For Immediate Release
Contact:
Carrie Murdock deGuzman
1.703.519.2057, cmurdock@cswe.org
January 1, 2007 – ALEXANDRIA, VA—The Council on Social Work Education (CSWE) has been awarded a renewal grant of more than $4.7 million from the John A. Hartford Foundation to fund its Gero-Ed Center operations for the next five years.
Beginning on July 1, 2007, and ending on June 30, 2012, the grant will fund various programming to better integrate materials about working with older adults into social work curricula. The overarching goal of all Center programs is to enhance the well-being of older adults and their families through the care that social work practitioners provide.
“We are at a critical crossroads with older adults as the nation’s fastest growing population,” said Nancy Hooyman, co-Principal Investigator of the Gero-Ed Center and Hooyman Gerontology Professor at the University of Washington, Seattle. “Without this grant, new generations of social workers would not be as prepared to improve the quality of life for our grandparents, elder neighbors, and millions of older Americans.”
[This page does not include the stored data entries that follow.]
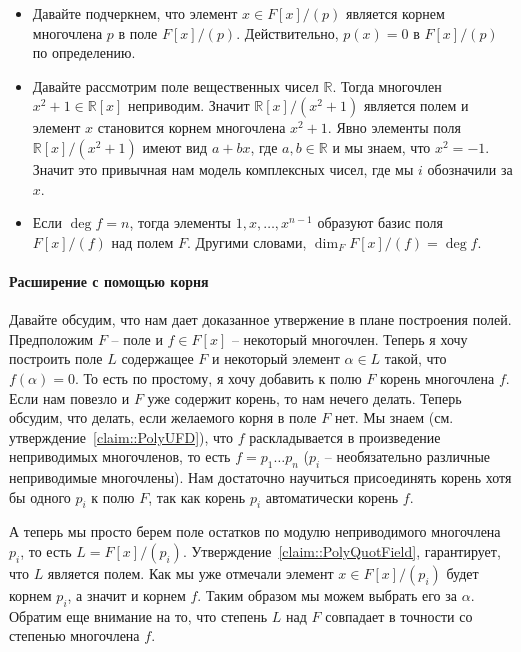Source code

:\begin{remarks}
\begin{itemize}
\item Давайте подчеркнем, что элемент $x\in F[x]/(p)$ является корнем многочлена $p$ в поле $F[x]/(p)$.
Действительно, $p(x) = 0$ в $F[x]/(p)$ по определению.

\item Давайте рассмотрим поле вещественных чисел $\mathbb R$.
Тогда многочлен $x^2 + 1\in \mathbb R[x]$ неприводим.
Значит $\mathbb R[x]/(x^2 +1)$ является полем и элемент $x$ становится корнем многочлена $x^2 + 1$.
Явно элементы поля $\mathbb R[x]/(x^2 + 1)$ имеют вид $a + bx$, где $a, b\in \mathbb R$ и мы знаем, что $x^2 = -1$.
Значит это привычная нам модель комплексных чисел, где мы $i$ обозначили за $x$.

\item Если $\deg f = n$, тогда элементы $1, x, \ldots, x^{n-1}$ образуют базис поля $F[x]/(f)$ над полем $F$.
Другими словами, $\dim_F F[x]/(f) = \deg f$.
\end{itemize}
\end{remarks}

\paragraph{Расширение с помощью корня}

Давайте обсудим, что нам дает доказанное утвержение в плане построения полей.
Предположим $F$ -- поле и $f\in F[x]$ -- некоторый многочлен.
Теперь я хочу построить поле $L$ содержащее $F$ и некоторый элемент $\alpha \in L$ такой, что $f(\alpha) = 0$.
То есть по простому, я хочу добавить к полю $F$ корень многочлена $f$.
Если нам повезло и $F$ уже содержит корень, то нам нечего делать.
Теперь обсудим, что делать, если желаемого корня в поле $F$ нет.
Мы знаем (см. утверждение~\ref{claim::PolyUFD}), что $f$ раскладывается в произведение неприводимых многочленов, то есть $f = p_1\ldots p_n$ ($p_i$ -- необязательно различные неприводимые многочлены).
Нам достаточно научиться присоединять корень хотя бы одного $p_i$ к полю $F$, так как корень $p_i$ автоматически корень $f$.

А теперь мы просто берем поле остатков по модулю неприводимого многочлена $p_i$, то есть $L = F[x]/(p_i)$.
Утверждение~\ref{claim::PolyQuotField}, гарантирует, что $L$ является полем.
Как мы уже отмечали элемент $x\in F[x]/(p_i)$ будет корнем $p_i$, а значит и корнем $f$.
Таким образом мы можем выбрать его за $\alpha$.
Обратим еще внимание на то, что степень $L$ над $F$ совпадает в точности со степенью многочлена $f$.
“CSWE is extremely grateful to the Hartford Foundation for promoting the social work gerontological movement to be taken to the next level,” said Julia Watkins, Executive Director of CSWE. “The social work education profession is in an ideal position to make a lasting impact on the care that older adults receive, and CSWE will work tirelessly to optimize this opportunity.”
With the Hartford grant, the CSWE Gero-Ed Center will approach infusing gerontological material into social work curricula from many angles. The Gero-Ed Center will strive to increase gerontological social work student recruitment and leadership development, educational policy and advocacy, and infuse gerontological competencies into curricula for all institutions offering accredited BSW and MSW programs.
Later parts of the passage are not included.